**What is needed:** Give back an exact copy of the lines below, from the first through the line with "Doxygen documentation covers"; please stop there.

**Extracted entries:**
....................
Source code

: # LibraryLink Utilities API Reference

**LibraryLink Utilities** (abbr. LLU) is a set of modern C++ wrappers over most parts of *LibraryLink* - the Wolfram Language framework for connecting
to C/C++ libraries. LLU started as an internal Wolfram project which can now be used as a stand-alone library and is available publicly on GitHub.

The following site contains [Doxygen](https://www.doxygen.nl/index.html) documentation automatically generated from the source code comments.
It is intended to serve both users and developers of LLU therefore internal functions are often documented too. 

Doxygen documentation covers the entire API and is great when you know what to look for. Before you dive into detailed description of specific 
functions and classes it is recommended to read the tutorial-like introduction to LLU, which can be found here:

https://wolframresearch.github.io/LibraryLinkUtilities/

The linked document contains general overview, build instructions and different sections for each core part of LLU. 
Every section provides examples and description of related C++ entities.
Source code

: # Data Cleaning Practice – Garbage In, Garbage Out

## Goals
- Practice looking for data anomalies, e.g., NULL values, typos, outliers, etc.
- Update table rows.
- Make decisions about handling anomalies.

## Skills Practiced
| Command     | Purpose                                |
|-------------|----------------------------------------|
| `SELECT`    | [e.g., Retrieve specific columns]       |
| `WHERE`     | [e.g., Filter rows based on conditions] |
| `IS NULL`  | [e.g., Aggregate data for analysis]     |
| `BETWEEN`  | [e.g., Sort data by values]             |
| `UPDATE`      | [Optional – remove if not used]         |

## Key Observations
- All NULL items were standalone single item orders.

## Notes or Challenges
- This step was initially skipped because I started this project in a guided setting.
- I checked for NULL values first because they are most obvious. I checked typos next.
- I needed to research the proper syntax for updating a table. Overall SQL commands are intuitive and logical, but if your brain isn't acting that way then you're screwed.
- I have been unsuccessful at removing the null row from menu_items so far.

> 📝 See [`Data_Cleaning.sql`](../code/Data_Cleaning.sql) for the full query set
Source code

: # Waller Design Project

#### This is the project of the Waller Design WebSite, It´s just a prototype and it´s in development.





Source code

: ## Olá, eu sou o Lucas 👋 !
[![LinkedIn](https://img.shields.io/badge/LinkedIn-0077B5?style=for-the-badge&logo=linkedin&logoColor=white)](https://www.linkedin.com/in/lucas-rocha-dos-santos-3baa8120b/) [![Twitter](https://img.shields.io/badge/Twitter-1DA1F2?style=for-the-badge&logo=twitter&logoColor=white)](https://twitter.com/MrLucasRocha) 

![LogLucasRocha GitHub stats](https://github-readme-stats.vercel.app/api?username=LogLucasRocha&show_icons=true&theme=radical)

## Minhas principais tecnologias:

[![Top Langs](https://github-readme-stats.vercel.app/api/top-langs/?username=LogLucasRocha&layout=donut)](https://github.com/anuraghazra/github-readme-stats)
....................
**Task response:**
Source code

: # LibraryLink Utilities API Reference

**LibraryLink Utilities** (abbr. LLU) is a set of modern C++ wrappers over most parts of *LibraryLink* - the Wolfram Language framework for connecting
to C/C++ libraries. LLU started as an internal Wolfram project which can now be used as a stand-alone library and is available publicly on GitHub.

The following site contains [Doxygen](https://www.doxygen.nl/index.html) documentation automatically generated from the source code comments.
It is intended to serve both users and developers of LLU therefore internal functions are often documented too. 

Doxygen documentation covers the entire API and is great when you know what to look for. Before you dive into detailed description of specific 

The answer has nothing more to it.